### Given records
_ _ _ _ _

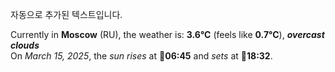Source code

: 
자동으로 추가된 텍스트입니다.

<!--START_SECTION:weather:moscow-->
Currently in **Moscow** (RU), the weather is: **3.6°C** (feels like **0.7°C**), ***overcast clouds***<br/>
On *March 15, 2025*, the *sun rises* at 🌅**06:45** and *sets* at 🌇**18:32**.
<!--END_SECTION:weather-->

_ _ _ _ _

### Work task
Omit the pictures; print the records above exactly.

### Output for this task
Source code

: 
자동으로 추가된 텍스트입니다.

<!--START_SECTION:weather:moscow-->
Currently in **Moscow** (RU), the weather is: **3.6°C** (feels like **0.7°C**), ***overcast clouds***<br/>
On *March 15, 2025*, the *sun rises* at 🌅**06:45** and *sets* at 🌇**18:32**.
<!--END_SECTION:weather-->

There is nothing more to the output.